• _Activity_:
Word for word, restate the records from their first line through the line with "Компонент использует CSS", both ends included; omit each picture.
====== Records for this task ======
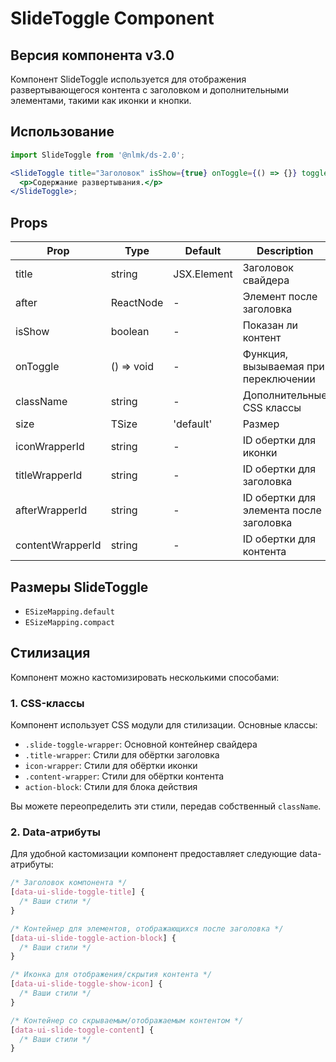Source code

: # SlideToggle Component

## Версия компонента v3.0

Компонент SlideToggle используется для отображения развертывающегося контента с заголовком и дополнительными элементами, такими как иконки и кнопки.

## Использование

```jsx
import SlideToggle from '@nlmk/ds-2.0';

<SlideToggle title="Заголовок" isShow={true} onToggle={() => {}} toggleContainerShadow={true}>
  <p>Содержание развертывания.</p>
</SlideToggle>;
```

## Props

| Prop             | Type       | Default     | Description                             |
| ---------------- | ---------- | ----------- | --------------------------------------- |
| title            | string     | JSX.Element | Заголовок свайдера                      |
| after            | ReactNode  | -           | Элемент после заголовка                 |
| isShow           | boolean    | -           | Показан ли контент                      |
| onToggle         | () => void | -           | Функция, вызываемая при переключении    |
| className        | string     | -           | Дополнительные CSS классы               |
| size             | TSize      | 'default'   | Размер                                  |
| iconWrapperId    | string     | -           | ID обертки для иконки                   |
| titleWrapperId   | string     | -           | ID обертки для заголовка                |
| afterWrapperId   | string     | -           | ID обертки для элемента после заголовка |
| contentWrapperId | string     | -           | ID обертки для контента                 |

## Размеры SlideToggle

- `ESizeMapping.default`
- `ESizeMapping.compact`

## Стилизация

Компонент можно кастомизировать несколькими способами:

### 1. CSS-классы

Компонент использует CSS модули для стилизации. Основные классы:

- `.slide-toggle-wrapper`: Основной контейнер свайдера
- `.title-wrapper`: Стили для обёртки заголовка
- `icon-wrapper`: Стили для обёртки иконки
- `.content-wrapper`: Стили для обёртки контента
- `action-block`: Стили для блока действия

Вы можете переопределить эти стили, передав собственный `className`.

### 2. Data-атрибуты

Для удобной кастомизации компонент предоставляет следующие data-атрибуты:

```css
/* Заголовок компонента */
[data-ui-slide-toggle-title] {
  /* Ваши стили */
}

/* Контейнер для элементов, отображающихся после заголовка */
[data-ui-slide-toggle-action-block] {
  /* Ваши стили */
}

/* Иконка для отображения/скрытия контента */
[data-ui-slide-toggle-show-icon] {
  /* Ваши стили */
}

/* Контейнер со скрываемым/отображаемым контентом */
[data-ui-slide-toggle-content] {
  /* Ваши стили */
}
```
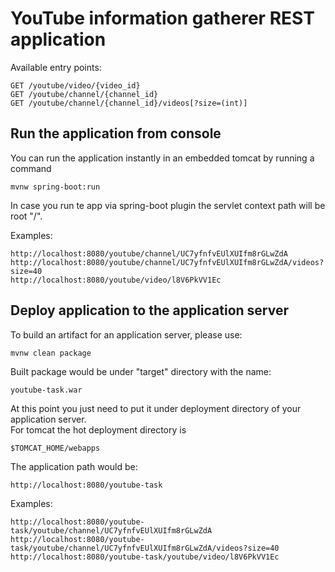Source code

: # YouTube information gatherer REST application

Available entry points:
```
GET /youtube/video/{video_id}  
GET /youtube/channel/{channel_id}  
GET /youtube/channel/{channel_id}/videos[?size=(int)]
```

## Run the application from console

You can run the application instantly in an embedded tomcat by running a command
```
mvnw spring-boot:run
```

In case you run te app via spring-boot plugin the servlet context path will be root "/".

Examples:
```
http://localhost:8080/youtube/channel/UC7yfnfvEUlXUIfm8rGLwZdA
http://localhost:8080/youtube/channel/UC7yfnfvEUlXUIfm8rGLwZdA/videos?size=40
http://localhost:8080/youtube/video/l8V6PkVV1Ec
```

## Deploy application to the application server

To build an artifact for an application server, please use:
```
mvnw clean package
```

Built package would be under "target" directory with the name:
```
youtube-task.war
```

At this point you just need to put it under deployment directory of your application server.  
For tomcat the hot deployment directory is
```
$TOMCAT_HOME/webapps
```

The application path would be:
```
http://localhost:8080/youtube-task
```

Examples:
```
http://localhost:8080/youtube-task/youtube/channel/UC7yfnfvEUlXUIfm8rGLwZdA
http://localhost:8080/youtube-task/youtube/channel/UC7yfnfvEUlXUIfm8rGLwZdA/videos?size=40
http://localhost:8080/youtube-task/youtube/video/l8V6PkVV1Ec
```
======
• _Task answer_:
Source code

: # SlideToggle Component

## Версия компонента v3.0

Компонент SlideToggle используется для отображения развертывающегося контента с заголовком и дополнительными элементами, такими как иконки и кнопки.

## Использование

```jsx
import SlideToggle from '@nlmk/ds-2.0';

<SlideToggle title="Заголовок" isShow={true} onToggle={() => {}} toggleContainerShadow={true}>
  <p>Содержание развертывания.</p>
</SlideToggle>;
```

## Props

| Prop             | Type       | Default     | Description                             |
| ---------------- | ---------- | ----------- | --------------------------------------- |
| title            | string     | JSX.Element | Заголовок свайдера                      |
| after            | ReactNode  | -           | Элемент после заголовка                 |
| isShow           | boolean    | -           | Показан ли контент                      |
| onToggle         | () => void | -           | Функция, вызываемая при переключении    |
| className        | string     | -           | Дополнительные CSS классы               |
| size             | TSize      | 'default'   | Размер                                  |
| iconWrapperId    | string     | -           | ID обертки для иконки                   |
| titleWrapperId   | string     | -           | ID обертки для заголовка                |
| afterWrapperId   | string     | -           | ID обертки для элемента после заголовка |
| contentWrapperId | string     | -           | ID обертки для контента                 |

## Размеры SlideToggle

- `ESizeMapping.default`
- `ESizeMapping.compact`

## Стилизация

Компонент можно кастомизировать несколькими способами:

### 1. CSS-классы

Компонент использует CSS модули для стилизации. Основные классы:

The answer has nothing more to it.